Saved entries
◇ ◇ ◇

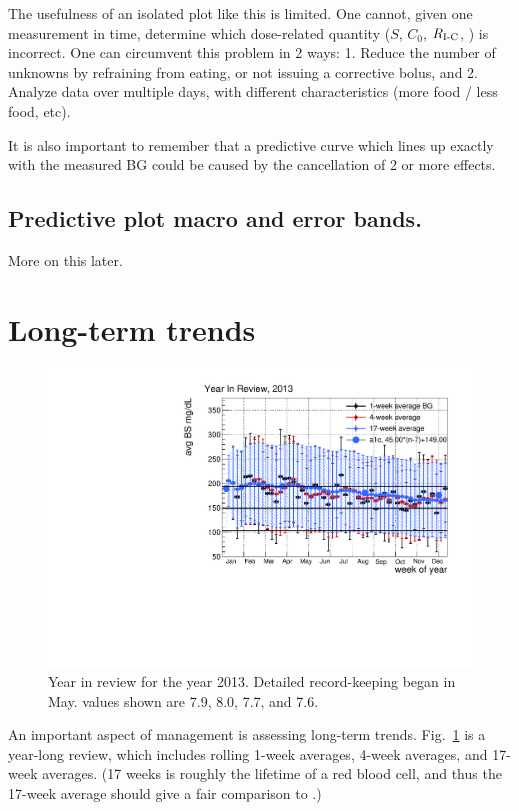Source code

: The usefulness of an isolated plot like this is limited. One cannot, given one measurement in time, 
determine which dose-related quantity ($S$, $C_0$, $R_\text{I-C}$, \rbas) is incorrect. One can circumvent 
this problem in 2 ways: 1. Reduce the number of unknowns by refraining from eating, or not issuing 
a corrective bolus, and 2. Analyze data over multiple days, with different characteristics (more 
food / less food, etc). 

It is also important to remember that a predictive curve which lines up exactly with the measured 
BG could be caused by the cancellation of 2 or more effects.

\subsection{Predictive plot macro and error bands.} More on this later.

\section{Long-term trends}

\begin{figure}[htbp]
\begin{center}
\includegraphics[width=4.5in]{figures/year_in_review_2013.pdf}
\caption{Year in review for the year 2013. Detailed record-keeping began in May.
\hbac values shown are 7.9, 8.0, 7.7, and 7.6.
}
\label{fig:year}
\end{center}
\end{figure}

An important aspect of management is assessing long-term trends. Fig.~\ref{fig:year} is a year-long 
review, which includes rolling 1-week averages, 4-week averages, and 17-week averages. (17 weeks is 
roughly the lifetime of a red blood cell, and thus the 17-week average should give a fair comparison 
to \hbac.) 

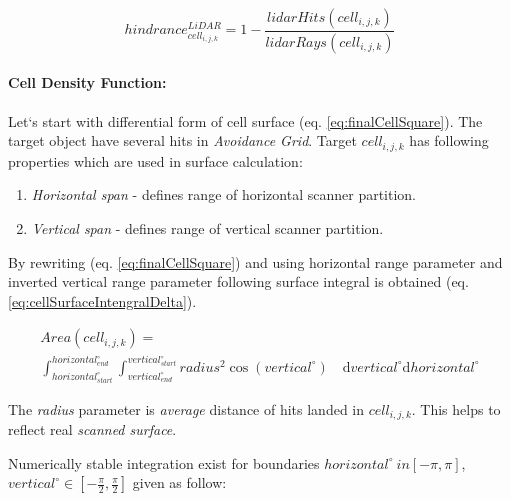 \begin{equation}\label{eq:probabilityOfVisibilityHindrance}
    hindrance^{LiDAR}_{cell_{i,j,k}}=1-\frac{lidar Hits(cell_{i,j,k})}{lidar Rays(cell_{i,j,k})}
\end{equation}

\paragraph{Cell Density Function:}  Let`s start with differential form of cell surface (eq. \ref{eq:finalCellSquare}). The target object have several hits in \emph{Avoidance Grid}. Target $cell_{i,j,k}$ has following properties which are used in surface calculation:
\begin{enumerate}
    \item \textit{Horizontal span} - defines range of horizontal scanner partition.
    \item \textit{Vertical span} - defines range of vertical scanner partition.
\end{enumerate}

\newpage\noindent By rewriting (eq. \ref{eq:finalCellSquare}) and using horizontal range parameter and inverted vertical range parameter following surface integral is obtained (eq. \ref{eq:cellSurfaceIntengralDelta}).

\begin{multline}\label{eq:cellSurfaceIntengralDelta}
    Area(cell_{i,j,k}) =\\ \int_{horizontal_{start}^\circ}^{horizontal_{end}^\circ}\int_{vertical_{end}^\circ}^{vertical_{start}^\circ} radius^2 \cos(vertical^\circ) \quad \text{d} vertical^
    \circ\text{d} horizontal^\circ
\end{multline}

\begin{note}
    The \emph{radius} parameter is \emph{average} distance of hits landed in $cell_{i,j,k}$. This helps to reflect real \emph{scanned surface}.
\end{note}

Numerically stable integration exist for boundaries $horizontal^\circ \ in [-\pi,\pi]$, $vertical^\circ \in [-\frac{\pi}{2},\frac{\pi}{2}]$ given as follow:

◇ ◇ ◇

**What is being asked**
Each record above needs to be retyped exactly, without any pictures.

**Response box**
Source code

: The usefulness of an isolated plot like this is limited. One cannot, given one measurement in time, 
determine which dose-related quantity ($S$, $C_0$, $R_\text{I-C}$, \rbas) is incorrect. One can circumvent 
this problem in 2 ways: 1. Reduce the number of unknowns by refraining from eating, or not issuing 
a corrective bolus, and 2. Analyze data over multiple days, with different characteristics (more 
food / less food, etc). 

It is also important to remember that a predictive curve which lines up exactly with the measured 
BG could be caused by the cancellation of 2 or more effects.

\subsection{Predictive plot macro and error bands.} More on this later.

\section{Long-term trends}

\begin{figure}[htbp]
\begin{center}
\includegraphics[width=4.5in]{figures/year_in_review_2013.pdf}
\caption{Year in review for the year 2013. Detailed record-keeping began in May.
\hbac values shown are 7.9, 8.0, 7.7, and 7.6.
}
\label{fig:year}
\end{center}
\end{figure}

An important aspect of management is assessing long-term trends. Fig.~\ref{fig:year} is a year-long 
review, which includes rolling 1-week averages, 4-week averages, and 17-week averages. (17 weeks is 
roughly the lifetime of a red blood cell, and thus the 17-week average should give a fair comparison 
to \hbac.) 

 \begin{equation}\label{eq:probabilityOfVisibilityHindrance}
    hindrance^{LiDAR}_{cell_{i,j,k}}=1-\frac{lidar Hits(cell_{i,j,k})}{lidar Rays(cell_{i,j,k})}
\end{equation}

\paragraph{Cell Density Function:}  Let`s start with differential form of cell surface (eq. \ref{eq:finalCellSquare}). The target object have several hits in \emph{Avoidance Grid}. Target $cell_{i,j,k}$ has following properties which are used in surface calculation:
\begin{enumerate}
    \item \textit{Horizontal span} - defines range of horizontal scanner partition.
    \item \textit{Vertical span} - defines range of vertical scanner partition.
\end{enumerate}

\newpage\noindent By rewriting (eq. \ref{eq:finalCellSquare}) and using horizontal range parameter and inverted vertical range parameter following surface integral is obtained (eq. \ref{eq:cellSurfaceIntengralDelta}).

\begin{multline}\label{eq:cellSurfaceIntengralDelta}
    Area(cell_{i,j,k}) =\\ \int_{horizontal_{start}^\circ}^{horizontal_{end}^\circ}\int_{vertical_{end}^\circ}^{vertical_{start}^\circ} radius^2 \cos(vertical^\circ) \quad \text{d} vertical^
    \circ\text{d} horizontal^\circ
\end{multline}

\begin{note}
    The \emph{radius} parameter is \emph{average} distance of hits landed in $cell_{i,j,k}$. This helps to reflect real \emph{scanned surface}.
\end{note}

Numerically stable integration exist for boundaries $horizontal^\circ \ in [-\pi,\pi]$, $vertical^\circ \in [-\frac{\pi}{2},\frac{\pi}{2}]$ given as follow:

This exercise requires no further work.